— PROMPT —
The answer must consist of every line below containing "surface".

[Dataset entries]
....................
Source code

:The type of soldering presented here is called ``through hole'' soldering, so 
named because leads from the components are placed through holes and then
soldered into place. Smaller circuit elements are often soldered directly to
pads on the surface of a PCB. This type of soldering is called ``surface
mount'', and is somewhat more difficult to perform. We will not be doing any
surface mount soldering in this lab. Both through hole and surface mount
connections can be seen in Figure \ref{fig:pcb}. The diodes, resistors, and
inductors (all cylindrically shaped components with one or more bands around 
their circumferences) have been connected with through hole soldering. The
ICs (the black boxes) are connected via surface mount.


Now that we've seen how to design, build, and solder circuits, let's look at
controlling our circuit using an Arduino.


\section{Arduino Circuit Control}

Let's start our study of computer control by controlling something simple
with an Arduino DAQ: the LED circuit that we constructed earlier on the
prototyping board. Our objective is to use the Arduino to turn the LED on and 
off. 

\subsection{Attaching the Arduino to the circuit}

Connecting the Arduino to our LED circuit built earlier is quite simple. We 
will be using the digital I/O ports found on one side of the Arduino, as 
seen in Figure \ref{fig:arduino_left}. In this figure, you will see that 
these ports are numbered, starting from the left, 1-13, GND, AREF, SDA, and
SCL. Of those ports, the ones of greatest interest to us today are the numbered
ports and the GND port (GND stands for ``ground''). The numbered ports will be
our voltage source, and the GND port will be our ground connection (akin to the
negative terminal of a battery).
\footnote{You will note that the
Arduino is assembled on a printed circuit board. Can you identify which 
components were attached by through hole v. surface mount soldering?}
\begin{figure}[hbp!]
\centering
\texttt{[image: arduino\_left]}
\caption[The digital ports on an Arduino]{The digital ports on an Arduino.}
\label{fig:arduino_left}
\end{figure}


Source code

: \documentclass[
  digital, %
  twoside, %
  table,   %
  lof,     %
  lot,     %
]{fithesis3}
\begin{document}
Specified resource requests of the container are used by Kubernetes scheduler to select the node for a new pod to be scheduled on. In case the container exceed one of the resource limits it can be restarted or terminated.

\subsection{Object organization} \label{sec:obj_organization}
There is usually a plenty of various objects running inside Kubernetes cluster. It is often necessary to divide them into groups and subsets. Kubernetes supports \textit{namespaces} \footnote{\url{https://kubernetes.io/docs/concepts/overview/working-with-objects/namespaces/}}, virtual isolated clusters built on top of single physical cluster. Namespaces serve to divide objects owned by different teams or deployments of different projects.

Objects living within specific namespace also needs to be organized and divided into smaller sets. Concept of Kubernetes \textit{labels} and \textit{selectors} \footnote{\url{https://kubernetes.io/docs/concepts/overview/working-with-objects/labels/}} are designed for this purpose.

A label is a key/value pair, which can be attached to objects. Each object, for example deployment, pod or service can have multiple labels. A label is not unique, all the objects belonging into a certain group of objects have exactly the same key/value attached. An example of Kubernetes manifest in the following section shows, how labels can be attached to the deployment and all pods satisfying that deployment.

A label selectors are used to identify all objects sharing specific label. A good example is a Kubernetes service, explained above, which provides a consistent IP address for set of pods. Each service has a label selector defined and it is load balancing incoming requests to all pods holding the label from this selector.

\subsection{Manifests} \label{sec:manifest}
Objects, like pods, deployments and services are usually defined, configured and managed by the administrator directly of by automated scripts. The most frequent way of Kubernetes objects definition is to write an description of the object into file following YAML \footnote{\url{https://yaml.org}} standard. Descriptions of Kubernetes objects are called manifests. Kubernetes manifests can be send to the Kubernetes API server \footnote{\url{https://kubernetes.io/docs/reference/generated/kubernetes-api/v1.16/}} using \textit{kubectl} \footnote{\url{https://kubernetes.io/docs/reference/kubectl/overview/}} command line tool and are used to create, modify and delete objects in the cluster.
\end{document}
....................
— COMPLETED EXERCISE —
pads on the surface of a PCB. This type of soldering is called ``surface
surface mount soldering in this lab. Both through hole and surface mount
ICs (the black boxes) are connected via surface mount.
components were attached by through hole v. surface mount soldering?}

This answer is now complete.